━━ EXTRACTED MATERIAL

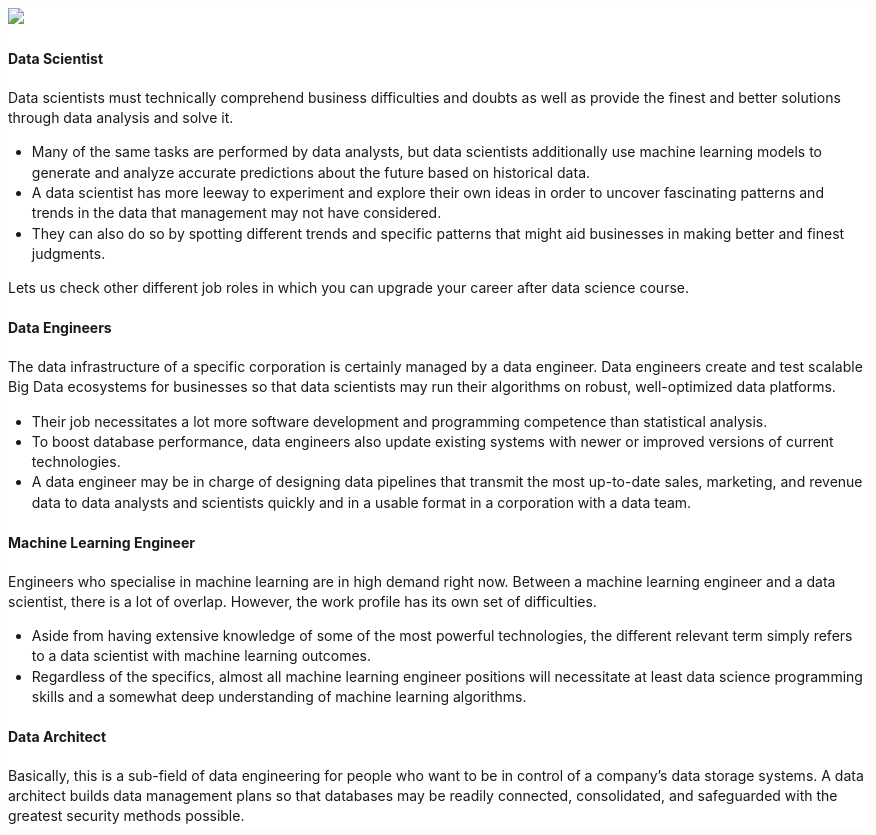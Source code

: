 
<img src="/blog/data.jpg" width="100%" /></img>




#### Data Scientist

Data scientists must technically comprehend business difficulties and doubts as well as provide the finest and better solutions through data analysis and solve it.



* Many of the same tasks are performed by data analysts, but data scientists additionally use machine learning models to generate and analyze accurate predictions about the future based on historical data.
* A data scientist has more leeway to experiment and explore their own ideas in order to uncover fascinating patterns and trends in the data that management may not have considered.
* They can also do so by spotting different trends and specific patterns that might aid businesses in making better and finest judgments.

Lets us check other different job roles in which you can upgrade your career after data science course.


#### Data Engineers

The data infrastructure of a specific corporation is certainly managed by a data engineer. Data engineers create and test scalable Big Data ecosystems for businesses so that data scientists may run their algorithms on robust, well-optimized data platforms.



* Their job necessitates a lot more software development and programming competence than statistical analysis.
* To boost database performance, data engineers also update existing systems with newer or improved versions of current technologies.
* A data engineer may be in charge of designing data pipelines that transmit the most up-to-date sales, marketing, and revenue data to data analysts and scientists quickly and in a usable format in a corporation with a data team.


#### Machine Learning Engineer

Engineers who specialise in machine learning are in high demand right now. Between a machine learning engineer and a data scientist, there is a lot of overlap. However, the work profile has its own set of difficulties.



* Aside from having extensive knowledge of some of the most powerful technologies, the different relevant term simply refers to a data scientist with machine learning outcomes.
* Regardless of the specifics, almost all machine learning engineer positions will necessitate at least data science programming skills and a somewhat deep understanding of machine learning algorithms.


#### Data Architect

Basically, this is a sub-field of data engineering for people who want to be in control of a company’s data storage systems. A data architect builds data management plans so that databases may be readily connected, consolidated, and safeguarded with the greatest security methods possible.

━━━━

__REQUIREMENT__. Reproduce exactly the stretch of the material above that starts at the line with "than statistical analysis." and ends at the line with "#### Machine Learning Engineer", both included, and nothing else.

__WORKED SOLUTION__.
* Their job necessitates a lot more software development and programming competence than statistical analysis.
* To boost database performance, data engineers also update existing systems with newer or improved versions of current technologies.
* A data engineer may be in charge of designing data pipelines that transmit the most up-to-date sales, marketing, and revenue data to data analysts and scientists quickly and in a usable format in a corporation with a data team.


#### Machine Learning Engineer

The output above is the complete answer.